Regarding the code status of a patient, ask someone to get the chart and bring it to you then you can actually see for yourself if there is a DNR in the chart. Things change, a new admission might not have a DNR, etc.. Labeling charts is important, but never assume. Even hospice patients can be full codes.
On report sheet, write allthat are fullcode> Most in LTC are DNR, so the full-codes would stand out (we used to have a coding system on our charts, however, wasn't kept up to date, so not helpful). In the event of a code, I always send an aide for the chart, and call911 from my cell, then I have patient, chart andphone all in same room, saves a lot of steps. I can call family from the room as well, while waiting for 911 or even callthe facility if Ineed oxygen tubing brought or something.
I'll be keeping my cellphone in my pocket for that very reason. Thats a very good idea. We keep their code status on their name bracelet.
I've never had a code yet. I keep a close eye on my full codes. Especially new admits.
westieluv
948 Posts
If your facility doesn't have a good policy in place for knowing in an instant what a resident's code status is, then take it up with your DON immediately. Something like a bright pink sticker on the cover of the patien'ts chart if they are a full code, whatever, just a system where you know where to glance and in an instant know if you need to call a code or send them out or just call the family.

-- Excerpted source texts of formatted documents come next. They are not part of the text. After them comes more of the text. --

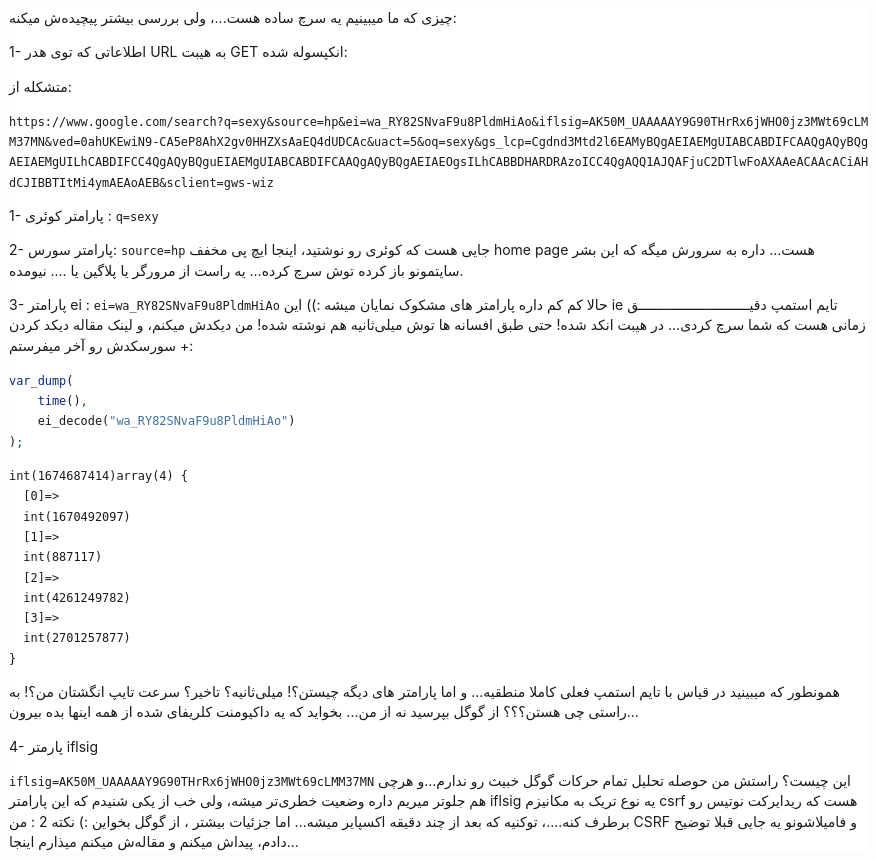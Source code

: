 
چیزی که ما میبینیم یه سرچ ساده هست...، ولی بررسی بیشتر پیچیده‌ش میکنه: 

1- اطلاعاتی که توی هدر URL به هیبت GET انکپسوله شده:


متشکله از:


`https://www.google.com/search?q=sexy&source=hp&ei=wa_RY82SNvaF9u8PldmHiAo&iflsig=AK50M_UAAAAAY9G90THrRx6jWHO0jz3MWt69cLMM37MN&ved=0ahUKEwiN9-CA5eP8AhX2gv0HHZXsAaEQ4dUDCAc&uact=5&oq=sexy&gs_lcp=Cgdnd3Mtd2l6EAMyBQgAEIAEMgUIABCABDIFCAAQgAQyBQgAEIAEMgUILhCABDIFCC4QgAQyBQguEIAEMgUIABCABDIFCAAQgAQyBQgAEIAEOgsILhCABBDHARDRAzoICC4QgAQQ1AJQAFjuC2DTlwFoAXAAeACAAcACiAHdCJIBBTItMi4ymAEAoAEB&sclient=gws-wiz‍‍`


1- پارامتر کوئری :
`q=sexy`

2- پارامتر سورس:
`source=hp`
جایی هست که کوئری رو نوشتید، اینجا ایچ پی مخفف home page هست... داره به سرورش میگه که این بشر سایتمونو باز کرده توش سرچ کرده... یه راست از مرورگر یا پلاگین یا .... نیومده.

3- پارامتر ei :
`ei=wa_RY82SNvaF9u8PldmHiAo`
حالا کم کم داره پارامتر های مشکوک نمایان میشه :)) این ie تایم استمپ دقیـــــــــــــــــــــــــــق زمانی هست که شما سرچ کردی... در هیبت انکد شده! حتی طبق افسانه ها توش میلی‌ثانیه هم نوشته شده!
من دیکدش میکنم، و لینک مقاله دیکد کردن + سورسکدش رو آخر میفرستم:
```php
var_dump(
    time(),
    ei_decode("wa_RY82SNvaF9u8PldmHiAo")
);
```


```
int(1674687414)array(4) {
  [0]=>
  int(1670492097)
  [1]=>
  int(887117)
  [2]=>
  int(4261249782)
  [3]=>
  int(2701257877)
}
```

همونطور که میبینید در قیاس با تایم استمپ فعلی کاملا منطقیه...
و اما پارامتر های دیگه چیستن؟! میلی‌ثانیه؟ تاخیر؟ سرعت تایپ انگشتان من؟! به راستی چی هستن؟؟؟ از گوگل بپرسید نه از من... بخواید که یه داکیومنت کلریفای شده از همه اینها بده بیرون...

4- پارمتر iflsig

`iflsig=AK50M_UAAAAAY9G90THrRx6jWHO0jz3MWt69cLMM37MN`
این چیست؟
راستش من حوصله تحلیل تمام حرکات گوگل خبیث رو ندارم...و هرچی هم جلوتر میریم داره وضعیت خطری‌تر میشه، ولی خب از یکی شنیدم که این پارامتر iflsig یه نوع تریک به مکانیزم csrf هست که ریدایرکت نوتیس رو برطرف کنه....، توکنیه که بعد از چند دقیقه اکسپایر میشه... اما جزئیات بیشتر ، از گوگل بخواین :)
نکته 2 : ‌من CSRF و فامیلاشونو یه جایی قبلا توضیح دادم، پیداش میکنم و مقاله‌ش میکنم میذارم اینجا...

I just left a facility that had no clear system in place where a nurse or CNA could know a resident's code status at an instant's notice, and it is so imperative in LTC to have something like that in place. It could make the difference between life and death and whether or not the caregiver's license is in jeopardy. If a nurse doesn't call a code right away because she has to waste time trying to find out if the resident is a full code and the resident dies, don't think that the facility will accept any blame, they will simply say that the nurse's job is to know a resident's code status, even though he/she has dozens of patients to be accountable for and couldn't possibly know that without looking it up in most cases. Having something like a full code status sticker on the resident's chart could literally save their life. I tried to talk to our DON about it and she acted like I was incompetent if I needed something like that, but to me, it makes perfect sense. Hospitals have systems in place like this all the time!